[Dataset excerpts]
----

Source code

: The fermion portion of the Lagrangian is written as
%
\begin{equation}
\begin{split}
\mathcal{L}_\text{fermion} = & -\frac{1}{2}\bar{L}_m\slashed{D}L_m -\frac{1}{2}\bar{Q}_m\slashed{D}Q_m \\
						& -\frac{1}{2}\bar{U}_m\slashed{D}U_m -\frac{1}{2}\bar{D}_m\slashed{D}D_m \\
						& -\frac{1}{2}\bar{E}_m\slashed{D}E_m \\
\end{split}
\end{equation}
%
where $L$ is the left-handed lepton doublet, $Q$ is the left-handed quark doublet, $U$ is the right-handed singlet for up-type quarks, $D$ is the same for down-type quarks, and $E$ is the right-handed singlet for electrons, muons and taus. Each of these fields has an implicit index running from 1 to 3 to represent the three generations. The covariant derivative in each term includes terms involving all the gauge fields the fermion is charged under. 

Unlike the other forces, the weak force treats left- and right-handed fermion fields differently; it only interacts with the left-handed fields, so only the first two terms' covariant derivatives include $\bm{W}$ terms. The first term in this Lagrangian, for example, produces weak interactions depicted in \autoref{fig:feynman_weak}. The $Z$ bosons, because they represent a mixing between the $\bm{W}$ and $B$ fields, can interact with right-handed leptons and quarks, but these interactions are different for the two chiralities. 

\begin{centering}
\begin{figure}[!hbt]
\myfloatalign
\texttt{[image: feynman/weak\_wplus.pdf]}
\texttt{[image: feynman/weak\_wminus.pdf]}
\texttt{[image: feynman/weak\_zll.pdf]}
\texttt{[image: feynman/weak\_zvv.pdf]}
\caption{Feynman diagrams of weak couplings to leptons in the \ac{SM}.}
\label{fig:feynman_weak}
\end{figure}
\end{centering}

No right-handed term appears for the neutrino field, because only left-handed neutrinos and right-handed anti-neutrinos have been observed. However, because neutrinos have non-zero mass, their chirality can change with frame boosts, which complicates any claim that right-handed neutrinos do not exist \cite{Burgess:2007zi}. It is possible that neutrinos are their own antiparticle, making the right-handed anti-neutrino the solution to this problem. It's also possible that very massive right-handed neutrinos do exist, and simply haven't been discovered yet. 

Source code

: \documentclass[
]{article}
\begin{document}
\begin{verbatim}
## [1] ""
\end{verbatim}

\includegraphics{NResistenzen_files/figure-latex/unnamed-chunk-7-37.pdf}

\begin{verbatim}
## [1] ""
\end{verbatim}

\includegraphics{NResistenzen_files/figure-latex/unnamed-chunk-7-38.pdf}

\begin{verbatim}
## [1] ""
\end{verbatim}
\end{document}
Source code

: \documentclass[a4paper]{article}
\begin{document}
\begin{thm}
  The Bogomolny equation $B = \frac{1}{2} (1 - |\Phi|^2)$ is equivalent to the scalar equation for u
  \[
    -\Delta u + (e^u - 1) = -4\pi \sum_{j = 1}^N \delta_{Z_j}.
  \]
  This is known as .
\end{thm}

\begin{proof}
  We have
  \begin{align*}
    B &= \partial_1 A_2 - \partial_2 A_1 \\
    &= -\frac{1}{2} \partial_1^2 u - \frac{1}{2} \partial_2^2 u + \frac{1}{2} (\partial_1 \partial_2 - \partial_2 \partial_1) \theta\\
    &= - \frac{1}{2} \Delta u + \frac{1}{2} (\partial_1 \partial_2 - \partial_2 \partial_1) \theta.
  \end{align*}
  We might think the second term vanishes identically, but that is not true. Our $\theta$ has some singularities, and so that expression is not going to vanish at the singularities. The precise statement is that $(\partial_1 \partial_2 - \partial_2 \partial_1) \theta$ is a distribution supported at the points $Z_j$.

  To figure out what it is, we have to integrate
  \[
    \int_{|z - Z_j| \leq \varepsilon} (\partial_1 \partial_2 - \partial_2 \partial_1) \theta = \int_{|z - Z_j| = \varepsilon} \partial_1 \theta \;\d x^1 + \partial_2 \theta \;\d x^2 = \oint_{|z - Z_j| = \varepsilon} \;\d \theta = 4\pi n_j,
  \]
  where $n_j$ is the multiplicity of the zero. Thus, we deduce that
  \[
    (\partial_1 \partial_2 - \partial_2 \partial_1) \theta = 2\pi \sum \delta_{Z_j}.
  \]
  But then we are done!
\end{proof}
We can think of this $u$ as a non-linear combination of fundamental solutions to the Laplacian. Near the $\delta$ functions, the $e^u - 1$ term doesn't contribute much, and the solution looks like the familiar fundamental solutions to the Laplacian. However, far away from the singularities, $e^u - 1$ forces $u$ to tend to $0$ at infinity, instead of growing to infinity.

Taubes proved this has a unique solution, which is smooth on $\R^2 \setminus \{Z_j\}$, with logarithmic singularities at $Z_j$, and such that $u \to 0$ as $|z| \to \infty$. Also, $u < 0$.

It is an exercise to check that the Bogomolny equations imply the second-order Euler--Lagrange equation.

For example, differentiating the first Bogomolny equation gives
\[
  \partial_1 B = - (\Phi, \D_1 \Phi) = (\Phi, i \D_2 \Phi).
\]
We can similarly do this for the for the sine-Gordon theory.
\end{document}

----

- _REQUIRED WORK_
Could you print every record above exactly as it appears?

- _TASK RESULT_
Source code

: The fermion portion of the Lagrangian is written as
%
\begin{equation}
\begin{split}
\mathcal{L}_\text{fermion} = & -\frac{1}{2}\bar{L}_m\slashed{D}L_m -\frac{1}{2}\bar{Q}_m\slashed{D}Q_m \\
						& -\frac{1}{2}\bar{U}_m\slashed{D}U_m -\frac{1}{2}\bar{D}_m\slashed{D}D_m \\
						& -\frac{1}{2}\bar{E}_m\slashed{D}E_m \\
\end{split}
\end{equation}
%
where $L$ is the left-handed lepton doublet, $Q$ is the left-handed quark doublet, $U$ is the right-handed singlet for up-type quarks, $D$ is the same for down-type quarks, and $E$ is the right-handed singlet for electrons, muons and taus. Each of these fields has an implicit index running from 1 to 3 to represent the three generations. The covariant derivative in each term includes terms involving all the gauge fields the fermion is charged under. 

Unlike the other forces, the weak force treats left- and right-handed fermion fields differently; it only interacts with the left-handed fields, so only the first two terms' covariant derivatives include $\bm{W}$ terms. The first term in this Lagrangian, for example, produces weak interactions depicted in \autoref{fig:feynman_weak}. The $Z$ bosons, because they represent a mixing between the $\bm{W}$ and $B$ fields, can interact with right-handed leptons and quarks, but these interactions are different for the two chiralities. 

\begin{centering}
\begin{figure}[!hbt]
\myfloatalign
\texttt{[image: feynman/weak\_wplus.pdf]}
\texttt{[image: feynman/weak\_wminus.pdf]}
\texttt{[image: feynman/weak\_zll.pdf]}
\texttt{[image: feynman/weak\_zvv.pdf]}
\caption{Feynman diagrams of weak couplings to leptons in the \ac{SM}.}
\label{fig:feynman_weak}
\end{figure}
\end{centering}

No right-handed term appears for the neutrino field, because only left-handed neutrinos and right-handed anti-neutrinos have been observed. However, because neutrinos have non-zero mass, their chirality can change with frame boosts, which complicates any claim that right-handed neutrinos do not exist \cite{Burgess:2007zi}. It is possible that neutrinos are their own antiparticle, making the right-handed anti-neutrino the solution to this problem. It's also possible that very massive right-handed neutrinos do exist, and simply haven't been discovered yet. 

Source code

: \documentclass[
]{article}
\begin{document}
\begin{verbatim}
## [1] ""
\end{verbatim}

\includegraphics{NResistenzen_files/figure-latex/unnamed-chunk-7-37.pdf}

\begin{verbatim}
## [1] ""
\end{verbatim}

\includegraphics{NResistenzen_files/figure-latex/unnamed-chunk-7-38.pdf}

\begin{verbatim}
## [1] ""
\end{verbatim}
\end{document}
Source code

: \documentclass[a4paper]{article}
\begin{document}
\begin{thm}
  The Bogomolny equation $B = \frac{1}{2} (1 - |\Phi|^2)$ is equivalent to the scalar equation for u
  \[
    -\Delta u + (e^u - 1) = -4\pi \sum_{j = 1}^N \delta_{Z_j}.
  \]
  This is known as .
\end{thm}

\begin{proof}
  We have
  \begin{align*}
    B &= \partial_1 A_2 - \partial_2 A_1 \\
    &= -\frac{1}{2} \partial_1^2 u - \frac{1}{2} \partial_2^2 u + \frac{1}{2} (\partial_1 \partial_2 - \partial_2 \partial_1) \theta\\
    &= - \frac{1}{2} \Delta u + \frac{1}{2} (\partial_1 \partial_2 - \partial_2 \partial_1) \theta.
  \end{align*}
  We might think the second term vanishes identically, but that is not true. Our $\theta$ has some singularities, and so that expression is not going to vanish at the singularities. The precise statement is that $(\partial_1 \partial_2 - \partial_2 \partial_1) \theta$ is a distribution supported at the points $Z_j$.

  To figure out what it is, we have to integrate
  \[
    \int_{|z - Z_j| \leq \varepsilon} (\partial_1 \partial_2 - \partial_2 \partial_1) \theta = \int_{|z - Z_j| = \varepsilon} \partial_1 \theta \;\d x^1 + \partial_2 \theta \;\d x^2 = \oint_{|z - Z_j| = \varepsilon} \;\d \theta = 4\pi n_j,
  \]
  where $n_j$ is the multiplicity of the zero. Thus, we deduce that
  \[
    (\partial_1 \partial_2 - \partial_2 \partial_1) \theta = 2\pi \sum \delta_{Z_j}.
  \]
  But then we are done!
\end{proof}
We can think of this $u$ as a non-linear combination of fundamental solutions to the Laplacian. Near the $\delta$ functions, the $e^u - 1$ term doesn't contribute much, and the solution looks like the familiar fundamental solutions to the Laplacian. However, far away from the singularities, $e^u - 1$ forces $u$ to tend to $0$ at infinity, instead of growing to infinity.

Taubes proved this has a unique solution, which is smooth on $\R^2 \setminus \{Z_j\}$, with logarithmic singularities at $Z_j$, and such that $u \to 0$ as $|z| \to \infty$. Also, $u < 0$.

It is an exercise to check that the Bogomolny equations imply the second-order Euler--Lagrange equation.

For example, differentiating the first Bogomolny equation gives
\[
  \partial_1 B = - (\Phi, \D_1 \Phi) = (\Phi, i \D_2 \Phi).
\]
We can similarly do this for the for the sine-Gordon theory.
\end{document}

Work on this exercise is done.